Create DEM raster from TIF files in a given dir.

In [22]:
# Merge DEM tiles
arcpy.env.workspace = DEM_dir
DEMtiles = arcpy.ListRasters("*","TIF")

tile0 = arcpy.Describe(DEMtiles[0])
tile0.bandCount
tile0.spatialReference
arcpy.GetRasterProperties_management(DEMtiles[0], 'VALUETYPE')
arcpy.GetRasterProperties_management(DEMtiles[0], 'CELLSIZEX')

# Use CopyRaster to initialize DEM with first tile.
DEM = os.path.join(yeargdb, DEM)
arcpy.CopyRaster_management(DEMtiles[0], DEM)

# Reset workspace
# arcpy.env.workspace = yeargdb

<Result '\\\\Mac\\stor\\Projects\\SA_DataProcessing\\GDBs\\2008.gdb\\DEM08'>

In [23]:
# Use Mosaic to combine all the DEM tiles into one raster
arcpy.Mosaic_management(DEMtiles, DEM, mosaic_type='LAST', nodata_value=dem_null)

<Result '\\\\Mac\\stor\\Projects\\SA_DataProcessing\\GDBs\\2008.gdb\\DEM08'>

In [None]:
# Set Null value in DEM and save
demOut = arcpy.sa.SetNull(DEM, DEM, "VALUE = {}".format(dem_null))
demOut.save(DEM+'_SetNull')

## Pre-process: Shoreline and dune points

Convert spreadsheet of geomorphic feature positions to three point feature classes: SLpts, DLpts, DHpts

In [16]:
# Read spreadsheet
in_xls = os.path.join(data_dir, 'ASIS_shoreNdunes', 'ShoreAndDuneLines_mdva2008Fmod.xlsx')
allpts = pd.read_excel(in_xls)
pts_crs = arcpy.SpatialReference(4269)

# Add sort field to help with PointsToLine later
allpts['sort_fld'] = allpts.sh_segment*1000+allpts.sh_profile

# Create shoreline, dhi, and dlo points FC
DFtoFC(allpts, SLpts, spatial_ref=pts_crs, xy=['sh_long', 'sh_lat'], keep_fields=['sh_segment', 'sort_fld', 'sh_profile', 'sh_ci', 'sh_slope'], fill=fill)

# Create points FC
DFtoFC(allpts, DLpts, spatial_ref=pts_crs, xy=['dl_long', 'dl_lat'], keep_fields=['dl_segment', 'sort_fld', 'dl_profile', 'dl_z', 'dl_mse'], fill=fill)

# Create points FC
DFtoFC(allpts, DHpts, spatial_ref=pts_crs, xy=['dh_long', 'dh_lat'], keep_fields=['dh_segment', 'sort_fld', 'dh_profile', 'dh_z', 'dh_mse'], fill=fill)

... converting dataframe to array... 
... converting array to feature class... 

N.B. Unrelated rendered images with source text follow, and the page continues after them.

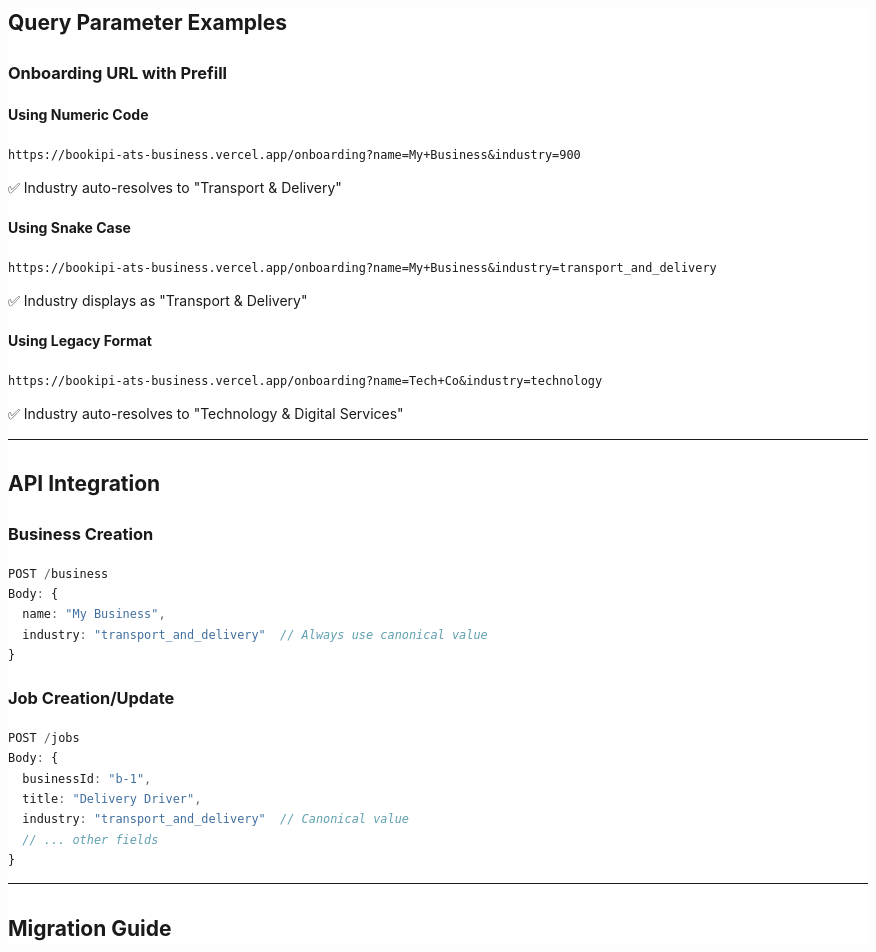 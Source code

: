 
## Query Parameter Examples

### Onboarding URL with Prefill

#### Using Numeric Code
```
https://bookipi-ats-business.vercel.app/onboarding?name=My+Business&industry=900
```
✅ Industry auto-resolves to "Transport & Delivery"

#### Using Snake Case
```
https://bookipi-ats-business.vercel.app/onboarding?name=My+Business&industry=transport_and_delivery
```
✅ Industry displays as "Transport & Delivery"

#### Using Legacy Format
```
https://bookipi-ats-business.vercel.app/onboarding?name=Tech+Co&industry=technology
```
✅ Industry auto-resolves to "Technology & Digital Services"

---

## API Integration

### Business Creation
```typescript
POST /business
Body: {
  name: "My Business",
  industry: "transport_and_delivery"  // Always use canonical value
}
```

### Job Creation/Update
```typescript
POST /jobs
Body: {
  businessId: "b-1",
  title: "Delivery Driver",
  industry: "transport_and_delivery"  // Canonical value
  // ... other fields
}
```

---

## Migration Guide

... converting dataframe to array... 
... converting array to feature class... 

... converting dataframe to array... 
... converting array to feature class... 



'\\\\Mac\\stor\\Projects\\SA_DataProcessing\\GDBs\\2008.gdb\\DHpts'

## Shoreline polygon
Create shoreline boundary polygon using MHW on oceanside and MTL on bayside. Split at manually delineated inlet lines.

In [6]:
# Manually create lines that correspond to end of land and cross the MHW line (use bndpoly/DEM)
if not arcpy.Exists(inletLines):
    arcpy.CreateFeatureclass_management(yeargdb, inletLines, 'POLYLINE', spatial_reference=crs)
    print("{} created. Now we'll stop for you to manually create lines at each inlet.".format('inletLines'))

In [11]:
def RasterToLandPerimeter(in_raster, out_polygon, threshold, agg_dist='10 METERS', min_area='300 SquareMeters',
    min_hole_sz='300 SquareMeters', manualadditions=None):
    """
    Raster to Polygon: DEM => Reclass => MHW line
    """
    r2p = os.path.join(arcpy.env.scratchGDB, out_polygon+'_r2p_temp')
    r2p_union = os.path.join(arcpy.env.scratchGDB, out_polygon+'_r2p_union_temp')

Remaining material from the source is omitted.